A TensorFlow Implementation of DC-TTS: yet another text-to-speech model
Apache License 2.0
1.16k stars 370 forks source link

Horizontal Attention plot at synthesis #27

Open noetits opened 6 years ago

noetits commented 6 years ago

If you try, in synthesis, to save and show Attention computed with the model pretrained on LJ-speech for example, it will look like this: alignment_3

Why is it horizontal and not diagonal like during the training ? The synthesis works just fine though ...

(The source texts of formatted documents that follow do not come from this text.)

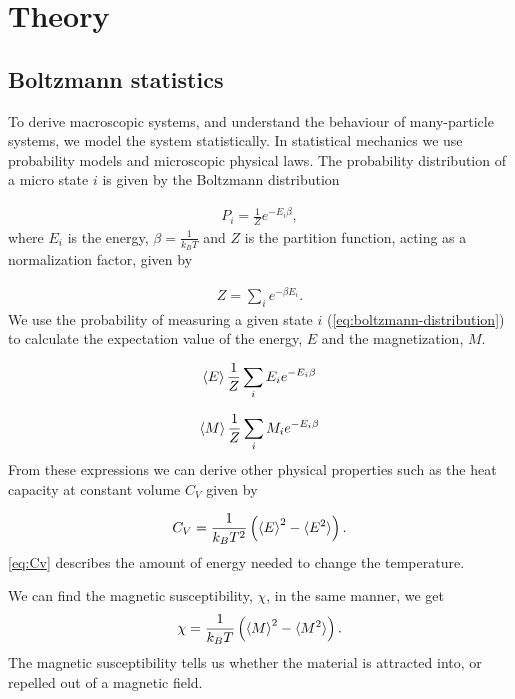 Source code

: \documentclass[../main.tex]{subfiles}
\begin{document}
\section{Theory}\label{sec:theory}
\subsection{Boltzmann statistics}
To derive macroscopic systems, and understand the behaviour of many-particle systems, we model the system statistically. In statistical mechanics we use probability models and microscopic physical laws. The probability distribution of a micro state $i$ is given by the Boltzmann distribution

\begin{align}
    P_i=\frac{1}{Z}e^{-E_i\beta},
    \label{eq:boltzmann-distribution}
\end{align} where $E_i$ is the energy, \ensuremath{\beta=\frac{1}{k_BT}} and $Z$ is the partition function, acting as a normalization factor, given by

\begin{align}
    Z=\sum_i e^{-\beta E_i}. 
\end{align} We use the probability of measuring a given state $i$ (\cref{eq:boltzmann-distribution}) to calculate the expectation value of the energy, $E$ and the magnetization, $M$. 

\begin{align}
    \braket{E}\frac{1}{Z}\sum_i E_i e^{-E_i\beta}
    \label{eq:exp-e}
\end{align}

\begin{align}
    \braket{M}\frac{1}{Z}\sum_i M_i e^{-E_i\beta}
    \label{eq:exp-m}
\end{align} From these expressions we can derive other physical properties such as the heat capacity at constant volume $C_V$ given by

\begin{align}
    C_V=\frac{1}{k_B T^2}\left(\braket{E}^2-\braket{E^2}\right).
    \label{eq:Cv}
\end{align} \cref{eq:Cv} describes the amount of energy needed to change the temperature. 

We can find the magnetic susceptibility, $\chi$, in the same manner, we get 
\begin{align}
    \chi = \frac{1}{k_BT}\left(\braket{M}^2-\braket{M^2}\right).
    \label{eq:chi}
\end{align} The magnetic susceptibility tells us whether the material is attracted into, or repelled out of a magnetic field. 
\end{document}
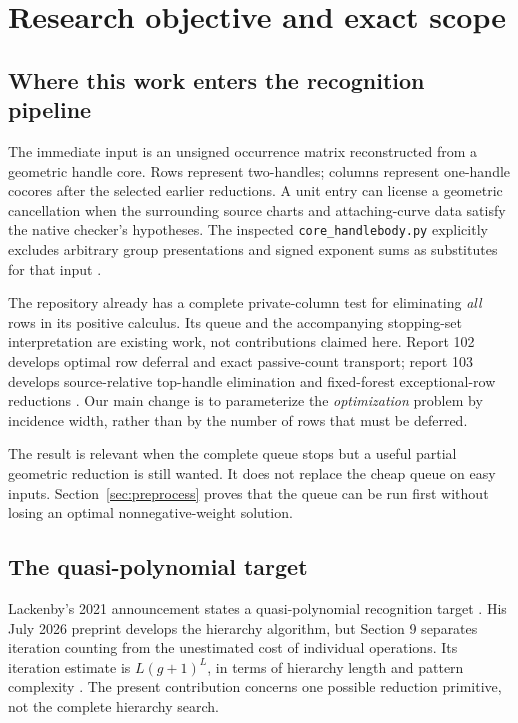 \documentclass[11pt,a4paper]{article}
\theoremstyle{definition}
\theoremstyle{remark}
\newcommand{\code}[1]{\nolinkurl{#1}}
\begin{document}
\section{Research objective and exact scope}
\label{sec:scope}

\subsection{Where this work enters the recognition pipeline}
The immediate input is an unsigned occurrence matrix reconstructed from a
geometric handle core. Rows represent two-handles; columns represent
one-handle cocores after the selected earlier reductions. A unit entry can
license a geometric cancellation when the surrounding source charts and
attaching-curve data satisfy the native checker's hypotheses. The inspected
\code{core_handlebody.py} explicitly excludes arbitrary group
presentations and signed exponent sums as substitutes for that input
\cite{repo-core}.

The repository already has a complete private-column test for eliminating
\emph{all} rows in its positive calculus. Its queue and the accompanying
stopping-set interpretation are existing work, not contributions claimed
here. Report 102 develops optimal row deferral and exact passive-count
transport; report 103 develops source-relative top-handle elimination and
fixed-forest exceptional-row reductions \cite{repo102,repo103}. Our main
change is to parameterize the \emph{optimization} problem by incidence
width, rather than by the number of rows that must be deferred.

The result is relevant when the complete queue stops but a useful partial
geometric reduction is still wanted. It does not replace the cheap queue
on easy inputs. Section~\ref{sec:preprocess} proves that the queue can be
run first without losing an optimal nonnegative-weight solution.

\subsection{The quasi-polynomial target}
Lackenby's 2021 announcement states a quasi-polynomial recognition target
\cite{lackenby-talk}. His July 2026 preprint develops the hierarchy
algorithm, but Section 9 separates iteration counting from the unestimated
cost of individual operations. Its iteration estimate is $L(g+1)^L$, in
terms of hierarchy length and pattern complexity \cite{lackenby2026}.
The present contribution concerns one possible reduction primitive, not the
complete hierarchy search.
\end{document}
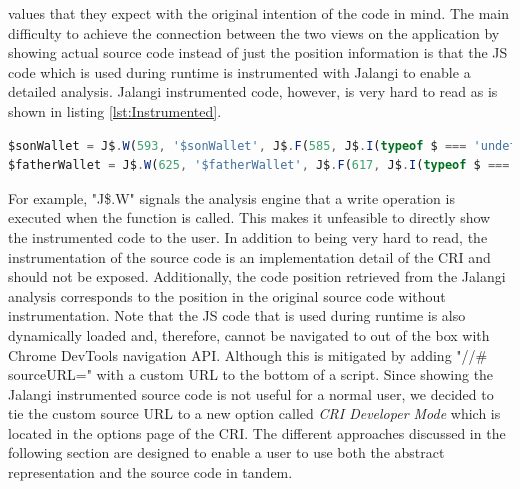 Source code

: values that they expect with the original intention of the code in mind. The main difficulty to achieve the connection between the two views on the application by showing actual source code instead of just the position information is that the JS code which is used during runtime is instrumented with Jalangi to enable a detailed analysis. Jalangi instrumented code, however, is very hard to read as is shown in listing \ref{lst:Instrumented}.

\begin{lstlisting}[language=JavaScript, caption={Example of RxJS code.},label={lst:Instrumented}]
$sonWallet = J$.W(593, '$sonWallet', J$.F(585, J$.I(typeof $ === 'undefined' ? $ = J$.R(569, '$', undefined, true, true) : $ = J$.R(569, '$', $, true, true)), false)(J$.T(577, '#wallet-son', 21, false)), J$.I(typeof $sonWallet === 'undefined' ? undefined : $sonWallet), true, true);
$fatherWallet = J$.W(625, '$fatherWallet', J$.F(617, J$.I(typeof $ === 'undefined' ? $ = J$.R(601, '$', undefined, true, true) : $ = J$.R(601, '$', $, true, true)), false)(J$.T(609, '#wallet-father', 21, false)), J$.I(typeof $fatherWallet === 'undefined' ? undefined : $fatherWallet), true, true);
\end{lstlisting}

For example, "J\$.W" signals the analysis engine that a write operation is executed when the function is called. This makes it unfeasible to directly show the instrumented code to the user. In addition to being very hard to read, the instrumentation of the source code is an implementation detail of the CRI and should not be exposed. Additionally, the code position retrieved from the Jalangi analysis corresponds to the position in the original source code without instrumentation. Note that the JS code that is used during runtime is also dynamically loaded and, therefore, cannot be navigated to out of the box with Chrome DevTools navigation API. Although this is mitigated by adding "//\# sourceURL=" with a custom URL to the bottom of a script. Since showing the Jalangi instrumented source code is not useful for a normal user, we decided to tie the custom source URL to a new option called \emph{CRI Developer Mode} which is located in the options page of the CRI. The different approaches discussed in the following section are designed to enable a user to use both the abstract representation and the source code in tandem.
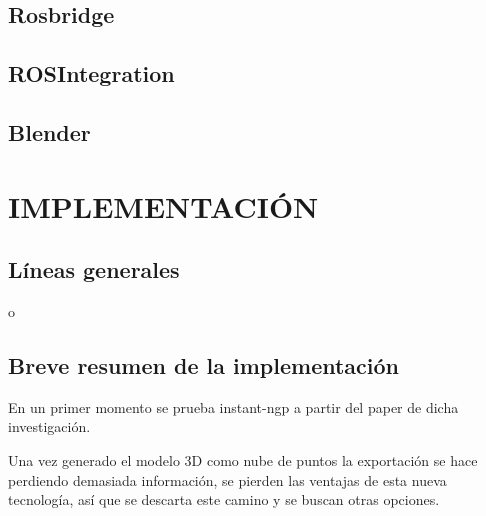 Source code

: \documentclass[a4paper, 12pt, spanish, twoside]{article}
\begin{document}
\subsection{Rosbridge} 
\label{sec:herramientas:rosbridge}


\subsection{ROSIntegration} \label{sec:herramientas:rosintegration}


\subsection{Blender} \label{sec:herramientas:blender}


\clearpage





\newpage
\section{IMPLEMENTACIÓN} \label{sec:implementacion}

\subsection{Líneas generales} 

o

\subsection{Breve resumen de la implementación} 

En un primer momento se prueba \gls{instant-ngp} a partir del paper de dicha investigación. 

Una vez generado el modelo 3D como nube de puntos la exportación se hace perdiendo demasiada información, se pierden las ventajas de esta nueva tecnología, así que se descarta este camino y se buscan otras opciones. 
\end{document}
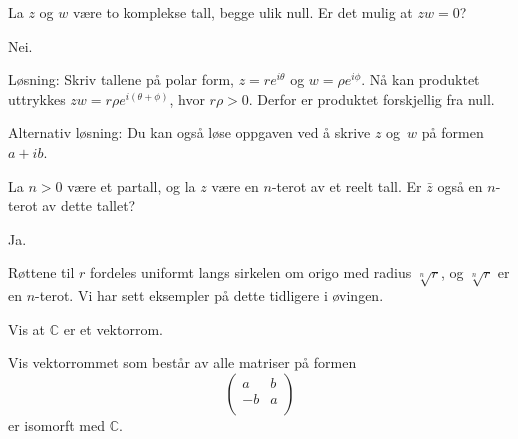 \begin{oppgave}
La $z$ og $w$ være to komplekse tall, begge ulik null. Er det mulig at $zw=0$?
\end{oppgave}

\begin{losning}
Nei.

\noindent
Løsning: Skriv tallene på polar form, $z=re^{i\theta}$ og $w=\rho e^{i\phi}$. Nå kan produktet uttrykkes $zw=r\rho e^{i(\theta+\phi)}$, hvor $r \rho>0$. Derfor er produktet forskjellig fra null.

\noindent
Alternativ løsning: Du kan også løse oppgaven ved å skrive $z$ og~$w$ på formen $a+ib$.
\end{losning}



\begin{oppgave}
La $n>0$ være et partall, og la $z$ være en $n$-terot av et reelt tall. Er $\bar{z}$ også en $n$-terot av dette tallet?
\end{oppgave}

\begin{losning}
Ja.

\noindent
Røttene til $r$ fordeles uniformt langs sirkelen om origo med radius $\sqrt[n]{r}$, og $\sqrt[n]{r}$ er en $n$-terot. Vi har sett eksempler på dette tidligere i øvingen.
\end{losning}

\begin{oppgave}
Vis at $\mathbb C$ er et vektorrom.
\end{oppgave}

\begin{oppgave}
Vis vektorrommet som består av alle matriser på formen 
\[
\begin{pmatrix}
a & b \\
-b & a \\
\end{pmatrix}
\]
er isomorft med $\mathbb C$. 
\end{oppgave}


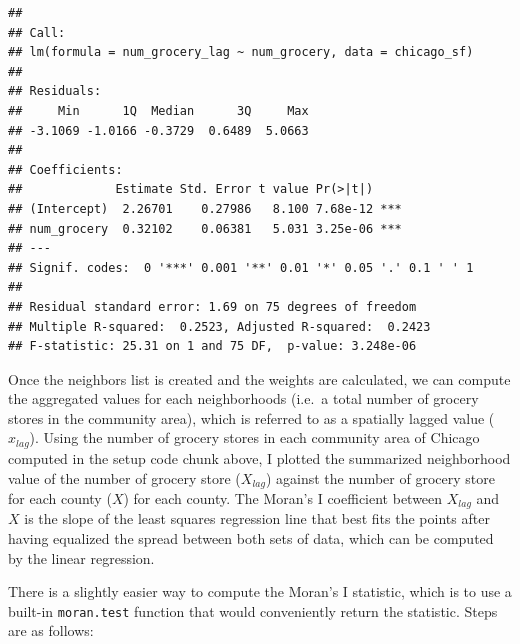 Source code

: \documentclass[
]{article}
\newenvironment{Shaded}{\begin{snugshade}}{\end{snugshade}}
\newcommand{\AttributeTok}[1]{\textcolor[rgb]{0.13,0.29,0.53}{#1}}
\newcommand{\CommentTok}[1]{\textcolor[rgb]{0.56,0.35,0.01}{\textit{#1}}}
\newcommand{\ConstantTok}[1]{\textcolor[rgb]{0.56,0.35,0.01}{#1}}
\newcommand{\FunctionTok}[1]{\textcolor[rgb]{0.13,0.29,0.53}{\textbf{#1}}}
\newcommand{\NormalTok}[1]{#1}
\newcommand{\OtherTok}[1]{\textcolor[rgb]{0.56,0.35,0.01}{#1}}
\newcommand{\SpecialCharTok}[1]{\textcolor[rgb]{0.81,0.36,0.00}{\textbf{#1}}}
\begin{document}
\begin{verbatim}
## 
## Call:
## lm(formula = num_grocery_lag ~ num_grocery, data = chicago_sf)
## 
## Residuals:
##     Min      1Q  Median      3Q     Max 
## -3.1069 -1.0166 -0.3729  0.6489  5.0663 
## 
## Coefficients:
##             Estimate Std. Error t value Pr(>|t|)    
## (Intercept)  2.26701    0.27986   8.100 7.68e-12 ***
## num_grocery  0.32102    0.06381   5.031 3.25e-06 ***
## ---
## Signif. codes:  0 '***' 0.001 '**' 0.01 '*' 0.05 '.' 0.1 ' ' 1
## 
## Residual standard error: 1.69 on 75 degrees of freedom
## Multiple R-squared:  0.2523, Adjusted R-squared:  0.2423 
## F-statistic: 25.31 on 1 and 75 DF,  p-value: 3.248e-06
\end{verbatim}

Once the neighbors list is created and the weights are calculated, we
can compute the aggregated values for each neighborhoods (i.e.~a total
number of grocery stores in the community area), which is referred to as
a spatially lagged value (\(x_{lag}\)). Using the number of grocery
stores in each community area of Chicago computed in the setup code
chunk above, I plotted the summarized neighborhood value of the number
of grocery store (\(X_{lag}\)) against the number of grocery store for
each county (\(X\)) for each county. The Moran's I coefficient between
\(X_{lag}\) and \(X\) is the slope of the least squares regression line
that best fits the points after having equalized the spread between both
sets of data, which can be computed by the linear regression.

There is a slightly easier way to compute the Moran's I statistic, which
is to use a built-in \texttt{moran.test} function that would
conveniently return the statistic. Steps are as follows:

\begin{Shaded}
\end{Shaded}
\end{document}
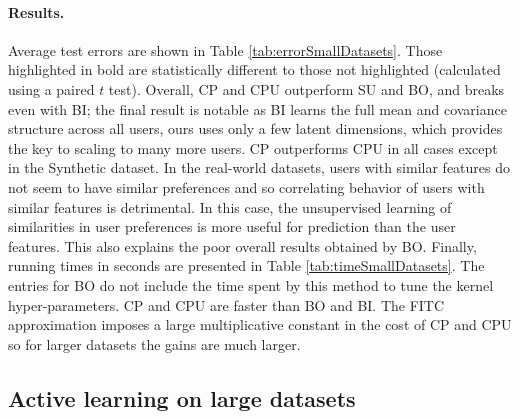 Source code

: \paragraph{Results.} Average test errors are shown in Table \ref{tab:errorSmallDatasets}. 
Those highlighted in bold are statistically different to those not highlighted
(calculated using a paired $t$ test). Overall, CP and CPU outperform SU and BO, and breaks even with BI;
the final result is notable as BI learns the full mean and covariance structure across all users,
ours uses only a few latent dimensions, which provides the key to scaling to many more users.
CP outperforms CPU in all cases except in the Synthetic dataset. In the real-world datasets, users with 
similar features do not seem to have similar preferences and so correlating behavior of users with similar features is detrimental.
In this case, the unsupervised learning of similarities in user preferences is more useful for prediction than the user features.
This also explains the poor overall results obtained by BO.
Finally, running times in seconds are presented in Table \ref{tab:timeSmallDatasets}. 
The entries for BO do not include the time spent by this method to tune the kernel hyper-parameters.
CP and CPU are faster than BO and BI. The FITC approximation imposes
a large multiplicative constant in the cost of CP and CPU so for larger datasets the gains are much larger.

\subsection{Active learning on large datasets}



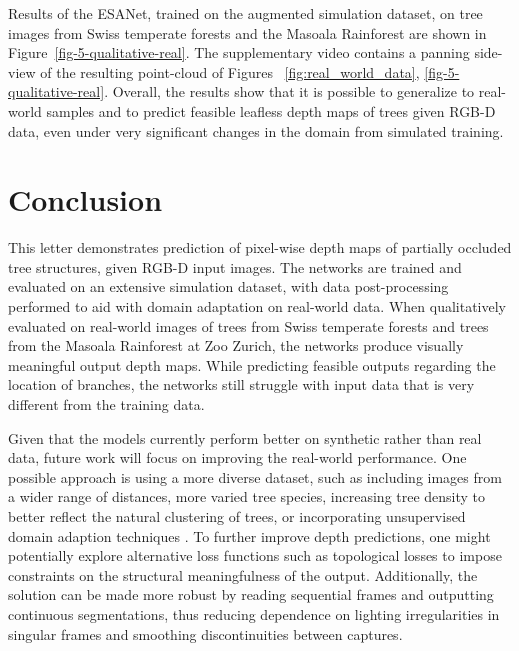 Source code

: Results of the ESANet, trained on the augmented simulation dataset, on tree images from Swiss temperate forests and the Masoala Rainforest are shown in Figure~\ref{fig-5-qualitative-real}. The supplementary video contains a panning side-view of the resulting point-cloud of Figures~ \ref{fig:real_world_data}, \ref{fig-5-qualitative-real}. Overall, the results show that it is possible to generalize to real-world samples and to predict feasible leafless depth maps of trees given RGB-D data, even under very significant changes in the domain from simulated training.


\section{Conclusion}
This letter demonstrates prediction of pixel-wise depth maps of partially occluded tree structures, given \mbox{RGB-D} input images. The networks are trained and evaluated on an extensive simulation dataset, with data post-processing performed to aid with domain adaptation on real-world data. When qualitatively evaluated on real-world images of trees from Swiss temperate forests and trees from the Masoala Rainforest at Zoo Zurich, the networks produce visually meaningful output depth maps. While predicting feasible outputs regarding the location of branches, the networks still struggle with input data that is very different from the training data. 

Given that the models currently perform better on synthetic rather than real data, future work will focus on improving the real-world performance. One possible approach is using a more diverse dataset, such as including images from a wider range of distances, more varied tree species, increasing tree density to better reflect the natural clustering of trees, or incorporating unsupervised domain adaption techniques \cite{csurka2021unsupervised_domain_adaption_survey}.
To further improve depth predictions, one might potentially explore alternative loss functions such as topological losses \cite{topological_loss} to impose constraints on the structural meaningfulness of the output. Additionally, the solution can be made more robust by reading sequential frames and outputting continuous segmentations, thus reducing dependence on lighting irregularities in singular frames and smoothing discontinuities between captures.

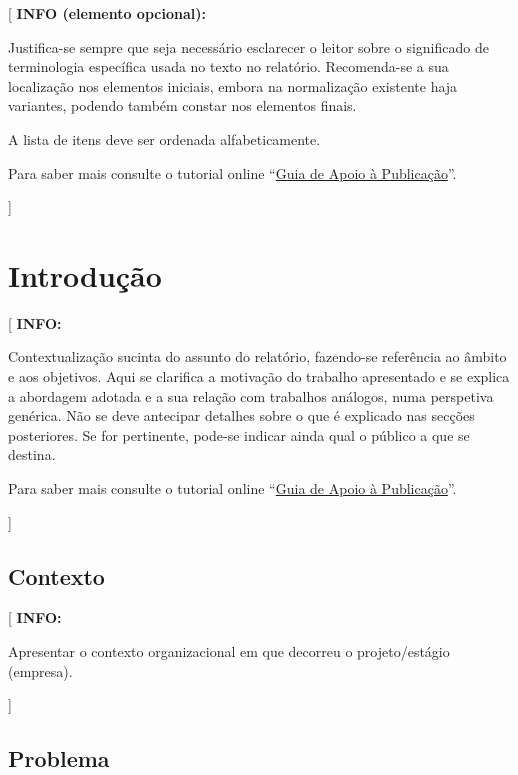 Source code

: \documentclass[11pt,a4paper]{report}
\newenvironment{info}[1]{\vspace*{6mm}\color{blue}[ \textbf{INFO:} \begin{em} #1}
                        {\vspace*{3mm}\end{em} ]}
\newenvironment{infoopt}[1]{\vspace*{6mm}\color{blue}[ \textbf{INFO (elemento opcional):} \begin{em} #1}
                        {\vspace*{3mm}\end{em} ]}
\begin{document}
\begin{infoopt}
Justifica-se sempre que seja necessário esclarecer o leitor sobre o
significado de terminologia específica usada no texto no relatório.
Recomenda-se a sua localização nos elementos iniciais, embora na
normalização existente haja variantes, podendo também constar nos
elementos finais.

A lista de itens deve ser ordenada alfabeticamente.

Para saber mais consulte o tutorial online 
``\href{https://docs.google.com/document/d/1TDC1behVq8x7fQL4CcPEEh_np5GXviJevQxnQ9gbiJs/edit}
{Guia de Apoio à Publicação}''.
\end{infoopt}


\chapter{Introdução}

\pagestyle{fancy}
\setcounter{page}{1}

\begin{info}
Contextualização sucinta do assunto do relatório, fazendo-se
referência ao âmbito e aos objetivos.
Aqui se clarifica a motivação do trabalho apresentado e se explica a
abordagem adotada e a sua relação com trabalhos análogos, numa
perspetiva genérica.
Não se deve antecipar detalhes sobre o que é explicado nas secções
posteriores. 
Se for pertinente, pode-se indicar ainda qual o público a que se
destina.

Para saber mais consulte o tutorial online 
``\href{https://docs.google.com/document/d/1TDC1behVq8x7fQL4CcPEEh_np5GXviJevQxnQ9gbiJs/edit}
{Guia de Apoio à Publicação}''.
\end{info}

\section{Contexto}

\begin{info}
Apresentar o contexto organizacional em que decorreu o projeto/estágio (empresa).
\end{info}

\section{Problema}
\end{document}
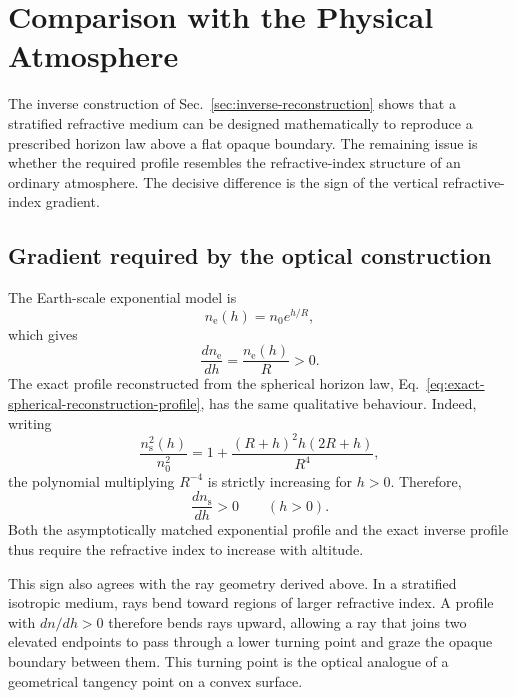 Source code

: \section{Comparison with the Physical Atmosphere}
\label{sec:physical-atmosphere}

The inverse construction of Sec.~\ref{sec:inverse-reconstruction} shows that a
stratified refractive medium can be designed mathematically to reproduce a
prescribed horizon law above a flat opaque boundary. The remaining issue is
whether the required profile resembles the refractive-index structure of an
ordinary atmosphere. The decisive difference is the sign of the vertical
refractive-index gradient.

\subsection{Gradient required by the optical construction}

The Earth-scale exponential model is
\begin{equation}
    n_{\mathrm{e}}(h)=n_0 e^{h/R},
    \label{eq:required-exponential-profile}
\end{equation}
which gives
\begin{equation}
    \frac{dn_{\mathrm{e}}}{dh}
    =
    \frac{n_{\mathrm{e}}(h)}{R}
    >0.
    \label{eq:required-positive-gradient}
\end{equation}
The exact profile reconstructed from the spherical horizon law,
Eq.~\eqref{eq:exact-spherical-reconstruction-profile}, has the same qualitative
behaviour. Indeed, writing
\begin{equation}
    \frac{n_{\mathrm{s}}^2(h)}{n_0^2}
    =
    1+
    \frac{(R+h)^2h(2R+h)}{R^4},
\end{equation}
the polynomial multiplying $R^{-4}$ is strictly increasing for $h>0$.
Therefore,
\begin{equation}
    \frac{dn_{\mathrm{s}}}{dh}>0
    \qquad (h>0).
    \label{eq:reconstructed-positive-gradient}
\end{equation}
Both the asymptotically matched exponential profile and the exact inverse
profile thus require the refractive index to increase with altitude.

This sign also agrees with the ray geometry derived above. In a stratified
isotropic medium, rays bend toward regions of larger refractive index. A
profile with $dn/dh>0$ therefore bends rays upward, allowing a ray that joins
two elevated endpoints to pass through a lower turning point and graze the
opaque boundary between them. This turning point is the optical analogue of a
geometrical tangency point on a convex surface.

If I comment, in "networks.py", in the function "Attention" the part corresponding to "monotonic attention" like this:

    A = tf.matmul(Q, K, transpose_b=True) * tf.rsqrt(tf.to_float(hp.d))
    # if mononotic_attention:  # for inference
    #     key_masks = tf.sequence_mask(prev_max_attentions, hp.max_N)
    #     reverse_masks = tf.sequence_mask(hp.max_N - hp.attention_win_size - prev_max_attentions, hp.max_N)[:, ::-1]
    #     masks = tf.logical_or(key_masks, reverse_masks)
    #     masks = tf.tile(tf.expand_dims(masks, 1), [1, hp.max_T, 1])
    #     paddings = tf.ones_like(A) * (-2 ** 32 + 1)  # (B, T/r, N)
    #     A = tf.where(tf.equal(masks, False), A, paddings)
    A = tf.nn.softmax(A) # (B, T/r, N)
    max_attentions = tf.argmax(A, -1)  # (B, T/r)
    R = tf.matmul(A, V)
    R = tf.concat((R, Q), -1)

The attention plot will be of diagonal shape, and the synthesis not too bad but will have the problem mentioned in the paper: may skip letters or pronounce several times parts of words.

inventor617 commented 1 year ago

@noetits Hi, how did you solve the problem?What kind of verions of python, GPU did you use? I have the same problem.